Happy Birthday To Me: Cougs at Rutgers - by Brian Phillips

50.  Fiddy. Half a bill. Half a century. Embrace it, I say. The wife says "pick something to do and we'll do it. You are FIFTY after all." Nah, that's more her style. Jump out of an airplane? Never once wanted to do that. The Replacements were supposed to be here, and had I known Paul Westerberg would contract scurvy and cancel I would have plowed in the van with our editor and gone to Minneapolis for the show last fall. Too late for all that. Too late for lots of stuff. More days past than future. What to do, what to do, what to do? I know!

22 years it's been since I've seen my school play college football in person. Full disclosure: I attended a great university and had the time of my life. I wouldn't trade those years, that experience and all the people I met for anything. To this day I share with them great memories, friendship, and decades in the third circle of college football hell: I am a Washington State Cougar. And knowing we're horrible and will continue to be horrible I chose for my 50th birthday to drive to New Jersey (of all the Godforsaken places on the planet) to see a team so putrid they could only be the fever dream of a bacteria festering in Chris Christie's bellybutton. Yup. Washington State at Rutgers. Fuck me. 


When I hatched this plan I was not drunk. Not having a stroke. Nothing. A rational-thinking 50 year old man decided that to mark this milestone he would drive 8 hours to purposely see a defense incapable of tackling. Tackling is important in the game of football and the Cougs have - for most of our history - chosen not to do it. Every defensive staff at Wazzu, including the one currently led by prepubescent newbie Alex Grinch, pursue a strategy of running into, and bouncing off of ball carriers. That doesn't work, not even against reigning Big Sky conference 11th place finisher Portland State this past Saturday. 35 point u-dogs were the Vikings of Portland State. Clad in high school uniforms and led by a coach who has been held in interim captivity for a year now, PSU ran amok over the allegedly Pac-12 Cougs for several hundred yards and a 24-17 win in Pullman last Saturday. 

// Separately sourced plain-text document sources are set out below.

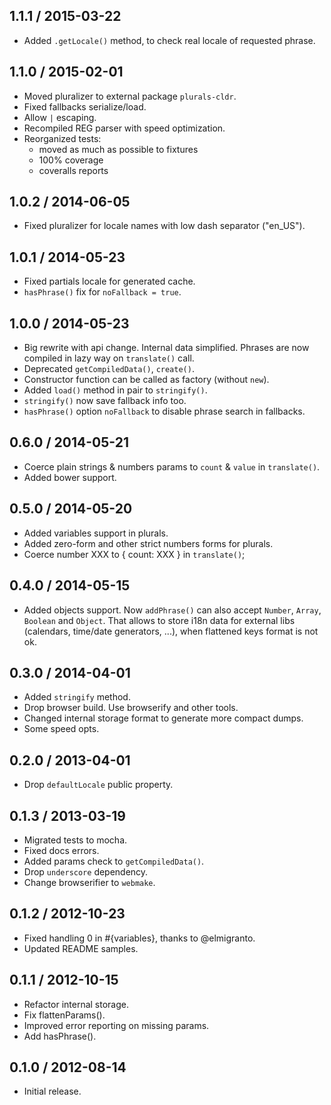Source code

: 1.1.1 / 2015-03-22
------------------

- Added `.getLocale()` method, to check real locale of requested phrase.


1.1.0 / 2015-02-01
------------------

- Moved pluralizer to external package `plurals-cldr`.
- Fixed fallbacks serialize/load.
- Allow `|` escaping.
- Recompiled REG parser with speed optimization.
- Reorganized tests:
  - moved as much as possible to fixtures
  - 100% coverage
  - coveralls reports


1.0.2 / 2014-06-05
------------------

- Fixed pluralizer for locale names with low dash separator ("en_US").


1.0.1 / 2014-05-23
------------------

- Fixed partials locale for generated cache.
- `hasPhrase()` fix for `noFallback = true`.


1.0.0 / 2014-05-23
------------------

- Big rewrite with api change. Internal data simplified. Phrases are now
  compiled in lazy way on `translate()` call.
- Deprecated `getCompiledData()`, `create()`.
- Constructor function can be called as factory (without `new`).
- Added `load()` method in pair to `stringify()`.
- `stringify()` now save fallback info too.
- `hasPhrase()` option `noFallback` to disable phrase search in fallbacks.


0.6.0 / 2014-05-21
------------------

- Coerce plain strings & numbers params to `count` & `value` in `translate()`.
- Added bower support.


0.5.0 / 2014-05-20
------------------

- Added variables support in plurals.
- Added zero-form and other strict numbers forms for plurals.
- Coerce number XXX to { count: XXX } in `translate()`;


0.4.0 / 2014-05-15
------------------

- Added objects support. Now `addPhrase()` can also accept `Number`, `Array`,
  `Boolean` and `Object`. That allows to store i18n data for external libs
  (calendars, time/date generators, ...), when flattened keys format is not ok.


0.3.0 / 2014-04-01
------------------

- Added `stringify` method.
- Drop browser build. Use browserify and other tools.
- Changed internal storage format to generate more compact dumps.
- Some speed opts.


0.2.0 / 2013-04-01
------------------

- Drop `defaultLocale` public property.


0.1.3 / 2013-03-19
------------------

- Migrated tests to mocha.
- Fixed docs errors.
- Added params check to `getCompiledData()`.
- Drop `underscore` dependency.
- Change browserifier to `webmake`.


0.1.2 / 2012-10-23
------------------

- Fixed handling 0 in #{variables}, thanks to @elmigranto.
- Updated README samples.


0.1.1 / 2012-10-15
------------------

- Refactor internal storage.
- Fix flattenParams().
- Improved error reporting on missing params.
- Add hasPhrase().


0.1.0 / 2012-08-14
------------------

- Initial release.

For this reporter it was too late. A Stub Hub 'bot had already belched forth tickets 20 bucks apiece off their face value into my mailbox. A neo-liberal free marketeer would praise the elegant efficiency of the transaction, but as the Vikings skipped off the Martin Stadium turf on their way back to what probably resembles an ironic West Coast take on Cleveland State's campus the wages of football sin were already being paid in full. 

Oh sure, the Cougars can score points almost at will on most afternoons. Last season we lost to Cal 60-59 after missing a 19 yard field goal as time expired. That's called "Coug-ing it." It's a verb, look it up. It means snatching defeat from the jaws of victory and all that cliched shit about teams that can't get out of their own way. We invented that! Even when we're decent, which ain't often, we Coug it. 


Coug-ing it predates current coach Mike "The Pirate" Leach by decades and despite his law degree, and civil war reenactment hobby or whatever the fuck, he's powerless against it. In fact Leach seems to embrace the concept. During his 11-25 tenure in "The Palouse" he's gone for it on multiple occasions on his own 30 yard line. Perhaps he remembered that the Cougs forgot to practice punt coverage, or for that matter kick-off coverage, because Cal scored a good chunk of their points running back kicks that night. 

Here's where it gets good! Guess who the highest paid public employee in the state of Washington is... Yup! Mike Leach. A man who may have stuffed the son of "television personality" Craig James into a metal lawnmower shed one windswept Lubbock afternoon. This has to be the first and only time WSU paid its coach more than those fucking Huskies over in Seattle. Hey, they have their own problems.....paying off former Coach Cutty Sark's bar tab being one of them, but the Dawgs have to be laughing. Leach's agent managed to bury a poison pill in the "Pirate's" contract whereby WSU will be "on the hook" for 60% of his salary should the entire fanbase wish to "mutiny" and demand he "walk the plank." AAARRGHHHH! (Hey, I admit it I fell for all this quirky "He loves pirates, he never actually played football, he's actually a Hobbit" shit.)


So while Ohio State is busy beating Hawaii (Hawaii? why does Hawaii have a football team? there can't be a reason for this) with a dead fish, think of me blowing four hours of whatever life I have remaining reliving my college years. Yay! Go Cougs! I'll let Tom Tuttle from Tacoma, Washington have the final word.